On a eu beaucoup de tournages. Et les cascades du récent Murder Mystery 2 ont été effectuées en partie sur la Tour Eiffel. Cela nécessite un gros travail de prévention des risques. Tout s’est fait de nuit avec des bureaux d’études qui sont passés avant, des bureaux de contrôle qui vérifient les attaches des cascadeurs, mais aussi celles des caméras qui circulaient le long de la tour.

C’était un vrai challenge pour la Tour et un vrai moment de plaisir parce que cela s’est bien passé.

Alexandre Carré : Jennifer Aniston ou Kim Kardashian sont venues sur la Tour. Quelle organisation mettez-vous en place pour ces VIP ?

Sébastien Duquenne : Le principal objectif pour nous est d’éviter le mouvement de foule. Pour chaque VIP qui vient, on fait une première analyse au niveau de ma direction pour estimer les conséquences d’un mouvement de foule.
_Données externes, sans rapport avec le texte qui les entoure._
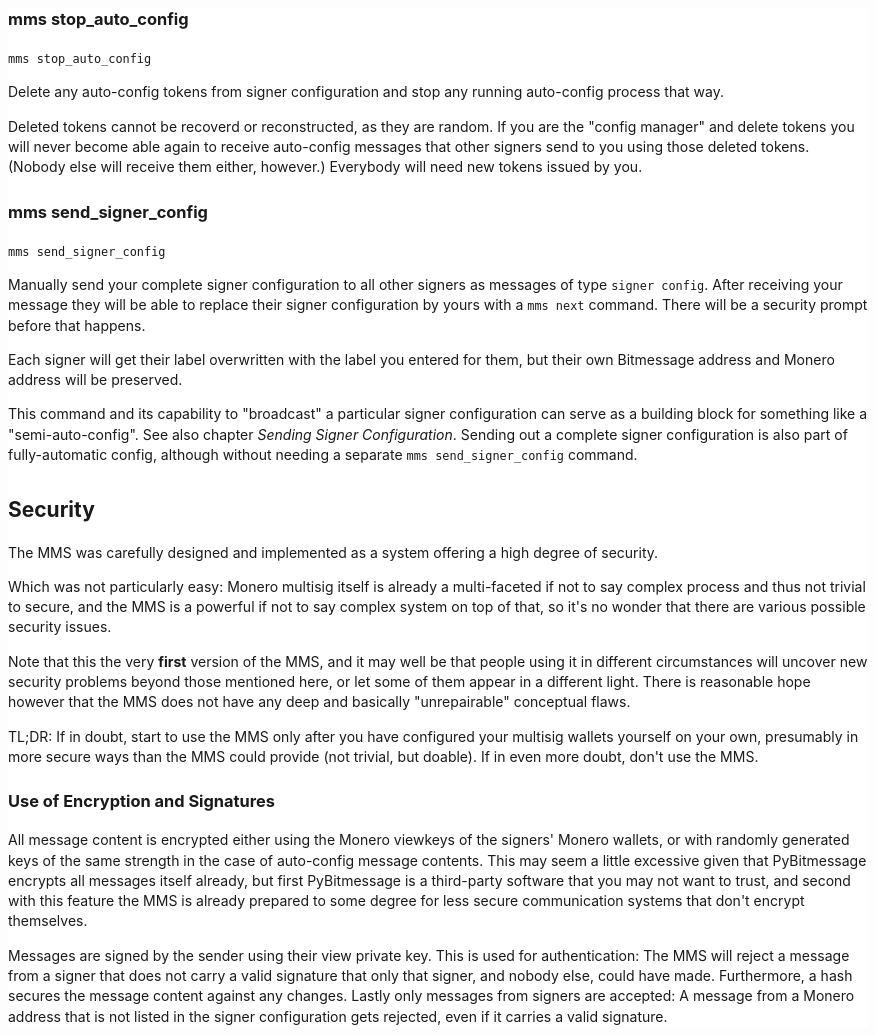 ### mms stop\_auto\_config

    mms stop_auto_config

Delete any auto-config tokens from signer configuration and stop any running auto-config process that way. 

Deleted tokens cannot be recoverd or reconstructed, as they are random. If you are the "config manager" and delete tokens you will never become able again to receive auto-config messages that other signers send to you using those deleted tokens. (Nobody else will receive them either, however.) Everybody will need new tokens issued by you.

### mms send\_signer\_config

    mms send_signer_config

Manually send your complete signer configuration to all other signers as messages of type `signer config`. After receiving your message they will be able to replace their signer configuration by yours with a `mms next` command. There will be a security prompt before that happens.

Each signer will get their label overwritten with the label you entered for them, but their own Bitmessage address and Monero address will be preserved.

This command and its capability to "broadcast" a particular signer configuration can serve as a building block for something like a "semi-auto-config". See also chapter *Sending Signer Configuration*. Sending out a complete signer configuration is also part of fully-automatic config, although without needing a separate `mms send_signer_config` command.

## Security

The MMS was carefully designed and implemented as a system offering a high degree of security.

Which was not particularly easy: Monero multisig itself is already a multi-faceted if not to say complex process and thus not trivial to secure, and the MMS is a powerful if not to say complex system on top of that, so it's no wonder that there are various possible security issues.

Note that this the very **first** version of the MMS, and it may well be that people using it in different circumstances will uncover new security problems beyond those mentioned here, or let some of them appear in a different light. There is reasonable hope however that the MMS does not have any deep and basically "unrepairable" conceptual flaws.

TL;DR: If in doubt, start to use the MMS only after you have configured your multisig wallets yourself on your own, presumably in more secure ways than the MMS could provide (not trivial, but doable). If in even more doubt, don't use the MMS.

### Use of Encryption and Signatures

All message content is encrypted either using the Monero viewkeys of the signers' Monero wallets, or with randomly generated keys of the same strength in the case of auto-config message contents. This may seem a little excessive given that PyBitmessage encrypts all messages itself already, but first PyBitmessage is a third-party software that you may not want to trust, and second with this feature the MMS is already prepared to some degree for less secure communication systems that don't encrypt themselves.

Messages are signed by the sender using their view private key. This is used for authentication: The MMS will reject a message from a signer that does not carry a valid signature that only that signer, and nobody else, could have made. Furthermore, a hash secures the message content against any changes. Lastly only messages from signers are accepted: A message from a Monero address that is not listed in the signer configuration gets rejected, even if it carries a valid signature.
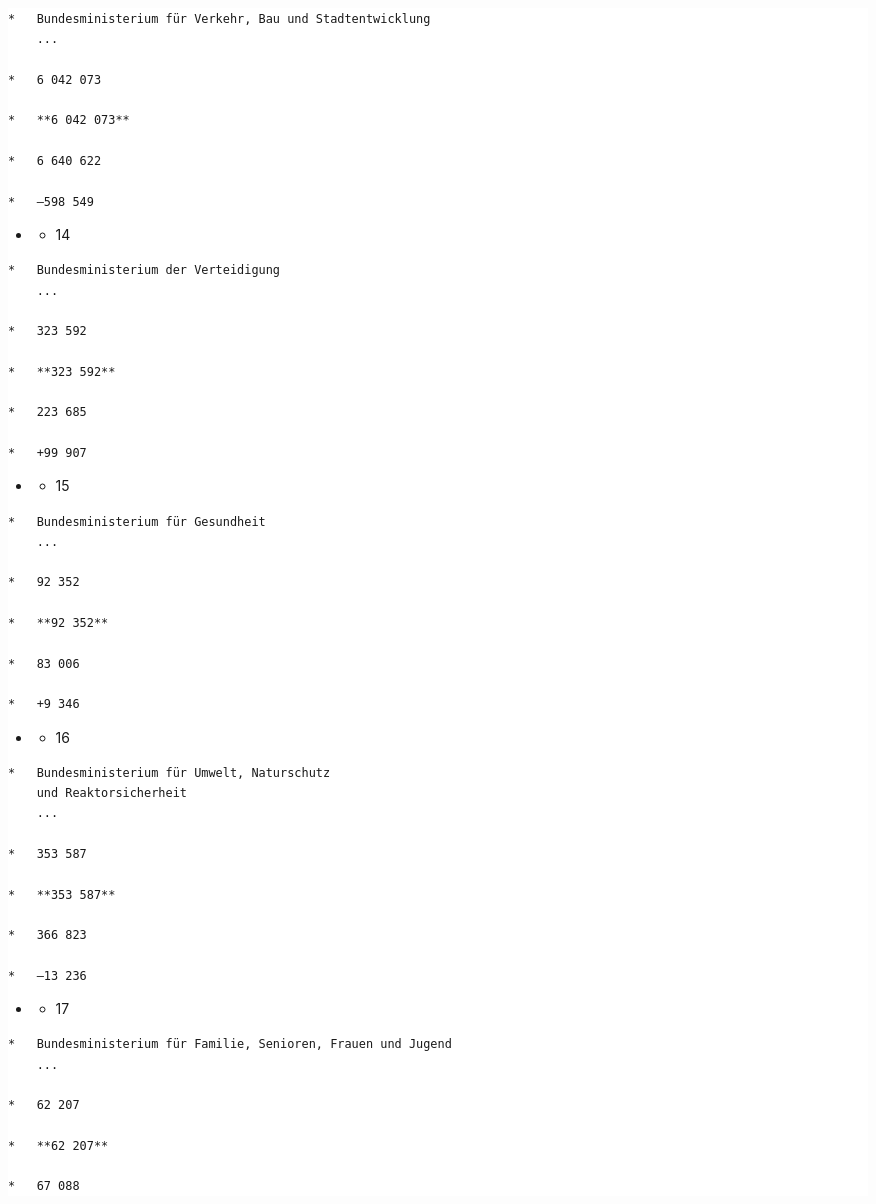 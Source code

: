     *   Bundesministerium für Verkehr, Bau und Stadtentwicklung
        ...

    *   6 042 073

    *   **6 042 073**

    *   6 640 622

    *   –598 549


*    *   14

    *   Bundesministerium der Verteidigung
        ...

    *   323 592

    *   **323 592**

    *   223 685

    *   +99 907


*    *   15

    *   Bundesministerium für Gesundheit
        ...

    *   92 352

    *   **92 352**

    *   83 006

    *   +9 346


*    *   16

    *   Bundesministerium für Umwelt, Naturschutz
        und Reaktorsicherheit
        ...

    *   353 587

    *   **353 587**

    *   366 823

    *   –13 236


*    *   17

    *   Bundesministerium für Familie, Senioren, Frauen und Jugend
        ...

    *   62 207

    *   **62 207**

    *   67 088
Ce ne sont pas nos gouvernants, nos ministres qui provoquent le plus de mouvements de foule, on s’en doute, mais pour Kim Kardashian, c’était une opération un peu particulière. Il était hors de question de se laisser déborder. Notre première analyse de risque détermine le cheminement que l’on va lui faire faire.
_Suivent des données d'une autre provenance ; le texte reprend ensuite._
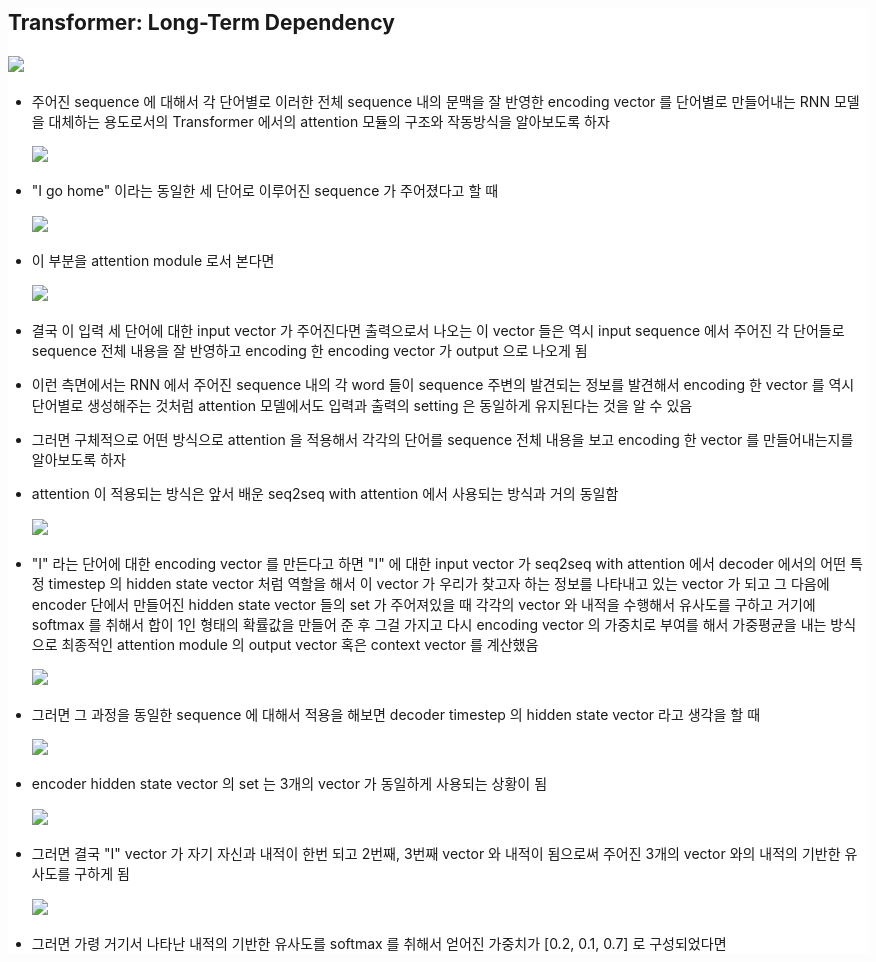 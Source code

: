 ## Transformer: Long-Term Dependency

  ![]({{site.url}}/assets/images/d3894384.png)

- 주어진 sequence 에 대해서 각 단어별로 이러한 전체 sequence 내의 문맥을 잘 반영한 encoding vector 를 단어별로 만들어내는 RNN 모델을 대체하는 
용도로서의 Transformer 에서의 attention 모듈의 구조와 작동방식을 알아보도록 하자

  ![]({{site.url}}/assets/images/c1740339.png)

- "I go home" 이라는 동일한 세 단어로 이루어진 sequence 가 주어졌다고 할 때

  ![]({{site.url}}/assets/images/d57f28c1.png)

- 이 부분을 attention module 로서 본다면 

   ![]({{site.url}}/assets/images/1e3dd9aa.png)

- 결국 이 입력 세 단어에 대한 input vector 가 주어진다면 출력으로서 나오는 이 vector 들은 역시 
input sequence 에서 주어진 각 단어들로 sequence 전체 내용을 잘 반영하고 encoding 한 encoding vector 가 output 으로 나오게 됨
- 이런 측면에서는 RNN 에서 주어진 sequence 내의 각 word 들이 sequence 주변의 발견되는 정보를 발견해서 encoding 한 vector 를 역시 단어별로
생성해주는 것처럼 attention 모델에서도 입력과 출력의 setting 은 동일하게 유지된다는 것을 알 수 있음

- 그러면 구체적으로 어떤 방식으로 attention 을 적용해서 각각의 단어를 sequence 전체 내용을 보고 encoding 한 vector 를 만들어내는지를 알아보도록 하자

- attention 이 적용되는 방식은 앞서 배운 seq2seq with attention 에서 사용되는 방식과 거의 동일함

  ![]({{site.url}}/assets/images/808fa107.png)

- "I" 라는 단어에 대한 encoding vector 를 만든다고 하면 "I" 에 대한 input vector 가 seq2seq with attention 에서 decoder 에서의 어떤 
특정 timestep 의 hidden state vector 처럼 역할을 해서 이 vector 가 우리가 찾고자 하는 정보를 나타내고 있는 vector 가 되고 그 다음에 encoder
단에서 만들어진 hidden state vector 들의 set 가 주어져있을 때 각각의 vector 와 내적을 수행해서 유사도를 구하고 거기에 softmax 를 취해서 합이 
1인 형태의 확률값을 만들어 준 후 그걸 가지고 다시 encoding vector 의 가중치로 부여를 해서 가중평균을 내는 방식으로 최종적인 attention module 의
output vector 혹은 context vector 를 계산했음

  ![]({{site.url}}/assets/images/0a588eb2.png)

- 그러면 그 과정을 동일한 sequence 에 대해서 적용을 해보면 decoder timestep 의 hidden state vector 라고 생각을 할 때

   ![]({{site.url}}/assets/images/a7407832.png)

- encoder hidden state vector 의 set 는 3개의 vector 가 동일하게 사용되는 상황이 됨

  ![]({{site.url}}/assets/images/dbef5751.png)

- 그러면 결국 "I" vector 가 자기 자신과 내적이 한번 되고 2번째, 3번째 vector 와 내적이 됨으로써 주어진 3개의 vector 와의 내적의 기반한
유사도를 구하게 됨

  ![]({{site.url}}/assets/images/77e12da7.png)

- 그러면 가령 거기서 나타난 내적의 기반한 유사도를 softmax 를 취해서 얻어진 가중치가 [0.2, 0.1, 0.7] 로 구성되었다면
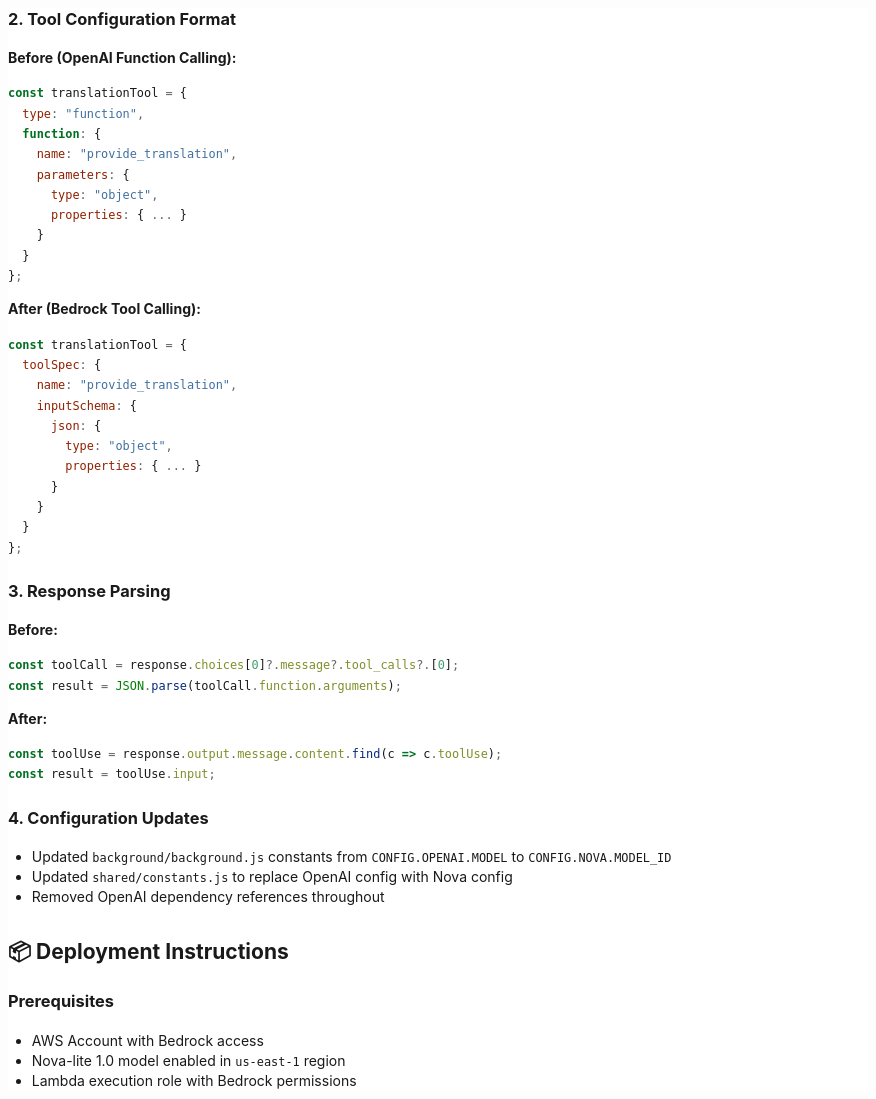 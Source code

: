 ### 2. Tool Configuration Format
**Before (OpenAI Function Calling):**
```javascript
const translationTool = {
  type: "function",
  function: {
    name: "provide_translation",
    parameters: {
      type: "object",
      properties: { ... }
    }
  }
};
```

**After (Bedrock Tool Calling):**
```javascript
const translationTool = {
  toolSpec: {
    name: "provide_translation",
    inputSchema: {
      json: {
        type: "object",
        properties: { ... }
      }
    }
  }
};
```

### 3. Response Parsing
**Before:**
```javascript
const toolCall = response.choices[0]?.message?.tool_calls?.[0];
const result = JSON.parse(toolCall.function.arguments);
```

**After:**
```javascript
const toolUse = response.output.message.content.find(c => c.toolUse);
const result = toolUse.input;
```

### 4. Configuration Updates
- Updated `background/background.js` constants from `CONFIG.OPENAI.MODEL` to `CONFIG.NOVA.MODEL_ID`
- Updated `shared/constants.js` to replace OpenAI config with Nova config
- Removed OpenAI dependency references throughout

## 📦 Deployment Instructions

### Prerequisites
- AWS Account with Bedrock access
- Nova-lite 1.0 model enabled in `us-east-1` region
- Lambda execution role with Bedrock permissions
Cela  nécessite un accueil particulier mais ce qui est très important aussi, c’est de se coordonner avec sa propre sécurité privée. Ce sont généralement des gens adorables mais qui sont étrangers, anglo-saxons, avec une culture un petit peu différente de la nôtre sur l’approche de la notion de risque.

Et c’est important pour nous de faire une première reconnaissance avec eux pour leur expliquer ce que l’on va faire, comment on va le faire et surtout les rassurer.

Toutes les visites de VIP se sont extrêmement bien passées. C’est très facile de sécuriser un petit espace sur la Tour Eiffel, excepté sur le sommet où l’endroit est un peu plus réduit. Mais là, on prend des précautions particulières. 

En tout cas, on ne ferme jamais un espace particulier au public pour un VIP. C’est une règle de base pour nous.

Alexandre Carré : Kim Kardashian a donc été au contact avec le public !

Sébastien Duquenne : Je ne vais pas vous dire qu’elle avait envie d’être au contact mais elle n’a absolument pas refusé le contact avec le public qu’elle a pu croiser. Elle était de toute façon extrêmement reconnaissable, loin des canons d’anonymat qu’on avait demandé à respecter. Mais on s’adapte sans problème et c’est un plaisir quand cela se passe bien. Et cela se passe toujours bien.